O casal que se conheceu num comboio no dia de Natal

CNN , Francesca Street - artigo originalmente publicado em janeiro de 2022
25 dez 2022, 16:00
Eis McTwigan e Wenger no comboio Metro-North no dia de Natal de 2012, no primeiro aniversário do encontro deles. Foto: Linda Wenger

"Conheci um homem muito interessante", disse Linda Wenger à mãe depois de sair do comboio. "Sim, algo se passava entre vocês", respondeu a mãe. Os dois partilharam vários emails durante a altura do Natal e, uma década depois, ainda estão juntos

Na manhã de Natal de 2011, Linda Wenger entrou num comboio proveniente da estação Grand Central de Nova Iorque para rumar a norte, para Katonah.

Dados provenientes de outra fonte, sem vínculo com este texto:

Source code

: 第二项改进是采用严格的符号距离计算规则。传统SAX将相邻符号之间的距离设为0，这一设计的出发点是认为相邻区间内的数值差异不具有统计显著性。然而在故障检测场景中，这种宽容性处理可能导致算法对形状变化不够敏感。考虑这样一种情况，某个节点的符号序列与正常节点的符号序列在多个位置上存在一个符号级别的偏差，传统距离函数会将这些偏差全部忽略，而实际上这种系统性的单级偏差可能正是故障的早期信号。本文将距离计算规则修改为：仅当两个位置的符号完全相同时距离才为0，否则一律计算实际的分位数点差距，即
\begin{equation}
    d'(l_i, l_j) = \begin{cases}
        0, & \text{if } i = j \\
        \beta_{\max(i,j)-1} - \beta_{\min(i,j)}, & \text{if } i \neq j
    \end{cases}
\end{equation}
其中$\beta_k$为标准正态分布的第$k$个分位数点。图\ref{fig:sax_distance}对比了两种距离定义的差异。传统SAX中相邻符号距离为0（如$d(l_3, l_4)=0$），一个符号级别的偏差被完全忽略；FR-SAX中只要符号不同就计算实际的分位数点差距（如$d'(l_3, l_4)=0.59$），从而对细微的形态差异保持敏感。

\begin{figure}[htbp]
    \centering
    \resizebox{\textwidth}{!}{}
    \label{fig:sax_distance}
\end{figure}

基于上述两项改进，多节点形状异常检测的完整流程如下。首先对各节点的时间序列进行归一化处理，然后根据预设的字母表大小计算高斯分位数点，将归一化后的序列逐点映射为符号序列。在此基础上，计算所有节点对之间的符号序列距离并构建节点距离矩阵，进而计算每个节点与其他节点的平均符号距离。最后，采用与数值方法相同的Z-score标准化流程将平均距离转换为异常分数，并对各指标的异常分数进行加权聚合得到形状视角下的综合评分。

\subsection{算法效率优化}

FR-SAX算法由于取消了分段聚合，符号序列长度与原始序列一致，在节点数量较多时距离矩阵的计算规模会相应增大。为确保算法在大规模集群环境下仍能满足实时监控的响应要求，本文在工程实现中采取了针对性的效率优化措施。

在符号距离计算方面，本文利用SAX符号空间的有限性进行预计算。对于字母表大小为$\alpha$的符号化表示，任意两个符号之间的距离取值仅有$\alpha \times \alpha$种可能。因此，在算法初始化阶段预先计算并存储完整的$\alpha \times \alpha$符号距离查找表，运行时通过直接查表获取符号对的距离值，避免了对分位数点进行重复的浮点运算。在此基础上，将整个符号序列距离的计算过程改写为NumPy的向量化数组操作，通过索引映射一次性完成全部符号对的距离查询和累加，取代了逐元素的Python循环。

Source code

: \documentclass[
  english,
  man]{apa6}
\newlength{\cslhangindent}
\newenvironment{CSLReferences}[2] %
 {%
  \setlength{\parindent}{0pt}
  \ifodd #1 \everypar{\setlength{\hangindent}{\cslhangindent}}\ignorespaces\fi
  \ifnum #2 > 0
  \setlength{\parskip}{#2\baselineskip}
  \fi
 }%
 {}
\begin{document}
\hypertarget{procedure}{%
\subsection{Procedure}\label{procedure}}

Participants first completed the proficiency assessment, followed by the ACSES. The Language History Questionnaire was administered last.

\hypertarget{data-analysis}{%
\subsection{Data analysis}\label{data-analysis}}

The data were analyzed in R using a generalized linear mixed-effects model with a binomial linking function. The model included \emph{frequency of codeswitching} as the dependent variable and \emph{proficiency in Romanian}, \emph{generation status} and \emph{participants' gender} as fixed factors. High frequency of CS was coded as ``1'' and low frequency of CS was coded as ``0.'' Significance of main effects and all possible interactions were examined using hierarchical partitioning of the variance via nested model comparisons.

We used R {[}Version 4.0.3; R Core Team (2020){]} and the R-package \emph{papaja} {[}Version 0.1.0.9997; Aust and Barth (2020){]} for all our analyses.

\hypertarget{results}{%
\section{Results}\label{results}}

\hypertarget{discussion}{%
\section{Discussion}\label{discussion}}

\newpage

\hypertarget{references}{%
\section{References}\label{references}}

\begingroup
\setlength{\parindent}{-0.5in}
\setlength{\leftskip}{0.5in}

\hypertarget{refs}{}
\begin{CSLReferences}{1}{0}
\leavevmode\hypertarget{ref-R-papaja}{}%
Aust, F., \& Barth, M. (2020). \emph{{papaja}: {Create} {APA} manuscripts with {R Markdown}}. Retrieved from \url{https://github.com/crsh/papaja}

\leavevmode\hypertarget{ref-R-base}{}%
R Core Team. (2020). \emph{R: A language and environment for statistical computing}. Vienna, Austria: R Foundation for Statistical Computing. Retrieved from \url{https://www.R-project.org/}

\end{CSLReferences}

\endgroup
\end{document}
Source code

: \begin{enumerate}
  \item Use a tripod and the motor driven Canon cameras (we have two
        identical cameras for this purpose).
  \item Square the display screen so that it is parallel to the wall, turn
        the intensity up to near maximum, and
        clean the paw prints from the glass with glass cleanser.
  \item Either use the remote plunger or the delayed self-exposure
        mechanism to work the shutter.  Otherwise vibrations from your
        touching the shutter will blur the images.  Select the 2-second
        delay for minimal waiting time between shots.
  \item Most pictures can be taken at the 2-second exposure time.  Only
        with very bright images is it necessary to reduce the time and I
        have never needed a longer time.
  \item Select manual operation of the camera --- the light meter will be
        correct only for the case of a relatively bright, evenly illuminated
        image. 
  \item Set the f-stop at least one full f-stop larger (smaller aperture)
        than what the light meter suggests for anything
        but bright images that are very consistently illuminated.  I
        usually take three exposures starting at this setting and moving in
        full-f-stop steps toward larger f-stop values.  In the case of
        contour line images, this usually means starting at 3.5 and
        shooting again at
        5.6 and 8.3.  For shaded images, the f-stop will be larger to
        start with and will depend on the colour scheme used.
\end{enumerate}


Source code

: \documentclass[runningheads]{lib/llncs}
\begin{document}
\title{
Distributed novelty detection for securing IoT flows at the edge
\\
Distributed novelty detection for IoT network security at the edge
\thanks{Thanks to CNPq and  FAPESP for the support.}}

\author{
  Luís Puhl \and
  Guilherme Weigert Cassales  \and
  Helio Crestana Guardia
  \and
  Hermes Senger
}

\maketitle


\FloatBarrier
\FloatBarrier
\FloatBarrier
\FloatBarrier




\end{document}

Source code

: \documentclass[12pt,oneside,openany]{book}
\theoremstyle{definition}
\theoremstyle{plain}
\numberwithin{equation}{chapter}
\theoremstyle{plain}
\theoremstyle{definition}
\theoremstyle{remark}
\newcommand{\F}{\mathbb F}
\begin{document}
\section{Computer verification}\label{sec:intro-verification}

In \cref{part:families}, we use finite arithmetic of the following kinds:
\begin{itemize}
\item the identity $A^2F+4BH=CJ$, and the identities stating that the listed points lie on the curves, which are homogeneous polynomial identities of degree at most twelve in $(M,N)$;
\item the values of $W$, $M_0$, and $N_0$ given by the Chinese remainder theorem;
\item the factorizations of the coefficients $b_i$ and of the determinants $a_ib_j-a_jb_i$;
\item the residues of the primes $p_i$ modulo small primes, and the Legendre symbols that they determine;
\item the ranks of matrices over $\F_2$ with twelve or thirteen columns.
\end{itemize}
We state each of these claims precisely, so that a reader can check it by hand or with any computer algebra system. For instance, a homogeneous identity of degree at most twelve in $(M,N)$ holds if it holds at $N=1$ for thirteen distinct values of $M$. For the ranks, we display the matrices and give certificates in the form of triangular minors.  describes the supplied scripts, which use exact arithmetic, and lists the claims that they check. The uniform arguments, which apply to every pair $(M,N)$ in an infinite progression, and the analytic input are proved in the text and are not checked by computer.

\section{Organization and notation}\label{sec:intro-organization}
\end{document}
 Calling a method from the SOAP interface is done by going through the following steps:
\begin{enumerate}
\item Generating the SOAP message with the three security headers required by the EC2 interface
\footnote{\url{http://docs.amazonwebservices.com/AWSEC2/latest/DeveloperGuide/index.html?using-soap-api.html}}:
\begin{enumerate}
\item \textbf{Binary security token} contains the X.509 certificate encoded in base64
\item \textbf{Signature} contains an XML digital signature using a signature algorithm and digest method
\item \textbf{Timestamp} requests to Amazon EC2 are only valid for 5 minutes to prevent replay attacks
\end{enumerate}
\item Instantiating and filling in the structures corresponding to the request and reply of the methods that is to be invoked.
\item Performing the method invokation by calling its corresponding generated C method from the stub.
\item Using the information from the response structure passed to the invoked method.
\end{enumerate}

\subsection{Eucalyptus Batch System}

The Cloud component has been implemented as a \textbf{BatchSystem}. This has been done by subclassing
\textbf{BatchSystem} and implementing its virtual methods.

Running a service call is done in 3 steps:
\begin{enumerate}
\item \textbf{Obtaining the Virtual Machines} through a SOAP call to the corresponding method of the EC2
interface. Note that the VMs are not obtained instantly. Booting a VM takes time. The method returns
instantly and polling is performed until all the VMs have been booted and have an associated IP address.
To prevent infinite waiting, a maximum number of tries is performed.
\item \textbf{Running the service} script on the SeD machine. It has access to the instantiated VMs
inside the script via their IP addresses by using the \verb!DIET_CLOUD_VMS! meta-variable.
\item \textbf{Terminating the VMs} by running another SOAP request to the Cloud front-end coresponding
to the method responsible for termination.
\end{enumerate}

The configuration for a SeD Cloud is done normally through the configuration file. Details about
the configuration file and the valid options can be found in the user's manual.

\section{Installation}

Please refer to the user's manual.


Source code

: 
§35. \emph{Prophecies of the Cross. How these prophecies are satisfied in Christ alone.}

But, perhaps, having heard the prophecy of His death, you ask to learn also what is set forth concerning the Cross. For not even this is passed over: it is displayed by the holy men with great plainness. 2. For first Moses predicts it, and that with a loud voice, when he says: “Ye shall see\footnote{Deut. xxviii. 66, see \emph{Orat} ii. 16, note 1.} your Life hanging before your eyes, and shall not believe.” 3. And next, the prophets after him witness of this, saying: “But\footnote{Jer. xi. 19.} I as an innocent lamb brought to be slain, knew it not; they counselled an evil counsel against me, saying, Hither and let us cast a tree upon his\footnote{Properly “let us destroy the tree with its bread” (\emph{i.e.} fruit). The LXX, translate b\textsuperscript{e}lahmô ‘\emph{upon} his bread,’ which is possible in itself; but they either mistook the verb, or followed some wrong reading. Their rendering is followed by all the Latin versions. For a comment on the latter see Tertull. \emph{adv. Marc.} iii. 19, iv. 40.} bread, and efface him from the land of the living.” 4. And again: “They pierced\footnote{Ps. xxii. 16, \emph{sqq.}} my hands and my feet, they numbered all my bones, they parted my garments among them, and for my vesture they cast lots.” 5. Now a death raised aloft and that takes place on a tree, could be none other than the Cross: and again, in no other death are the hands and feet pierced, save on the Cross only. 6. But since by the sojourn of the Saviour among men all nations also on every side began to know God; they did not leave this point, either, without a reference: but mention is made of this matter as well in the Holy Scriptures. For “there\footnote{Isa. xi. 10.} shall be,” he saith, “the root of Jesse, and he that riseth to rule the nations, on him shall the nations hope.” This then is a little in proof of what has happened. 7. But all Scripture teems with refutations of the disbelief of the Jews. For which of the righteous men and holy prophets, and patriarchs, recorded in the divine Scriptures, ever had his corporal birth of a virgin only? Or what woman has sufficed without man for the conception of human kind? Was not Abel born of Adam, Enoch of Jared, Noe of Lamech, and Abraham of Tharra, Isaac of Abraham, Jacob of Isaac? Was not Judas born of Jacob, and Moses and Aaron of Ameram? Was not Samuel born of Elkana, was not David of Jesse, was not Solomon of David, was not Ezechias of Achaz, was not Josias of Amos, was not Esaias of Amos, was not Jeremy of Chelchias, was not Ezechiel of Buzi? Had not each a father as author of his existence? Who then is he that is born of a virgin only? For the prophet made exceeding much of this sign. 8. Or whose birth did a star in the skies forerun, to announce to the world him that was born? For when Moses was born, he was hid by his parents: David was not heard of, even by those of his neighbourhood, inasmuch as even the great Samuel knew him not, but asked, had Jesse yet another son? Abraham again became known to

Tinha 50 e tal anos e estava divorciada há dez anos. As filhas passavam sempre as festas com o ex-marido. Wenger é judia e, por isso, não tinha grande afinidade com o Natal, enquanto o ex-marido celebrava a festividade.

A família da irmã de Wenger também celebra o Natal, por isso ela viajava sempre até casa da irmã no Connecticut a 25 de dezembro. E viajava sempre sozinha.

"Sempre achei o Dia de Natal um dia algo solitário, porque nunca estava com as minhas filhas," declarou Wenger ao CNN Travel.

Wenger tinha uma carreira muito bem-sucedida em marketing e trabalhava numa organização sem fins lucrativos. Estava satisfeita com a carreira e com a vida em Nova Iorque.

Mas quando comboio saiu do terminal de Manhattan, deu com ela a refletir.

"Talvez estivesse algo melancólica", recorda Wenger.

Estavam poucas pessoas na carruagem de Wenger, incluindo um homem de idade semelhante, sentado à sua frente.

Ela observou-o a retirar amostras de papel de parede e de tintas de um saco, e a espalhá-las na mesa que tinha à sua frente.

"Senti uma boa vibração vida dele", recorda Wenger. "Pensei: «Ele é engraçado. E está sozinho do dia de Natal»."

Ela achou que ele se sentou diante dela para iniciar uma conversa amistosa e, no entanto, ele parecia absorto na sua tarefa.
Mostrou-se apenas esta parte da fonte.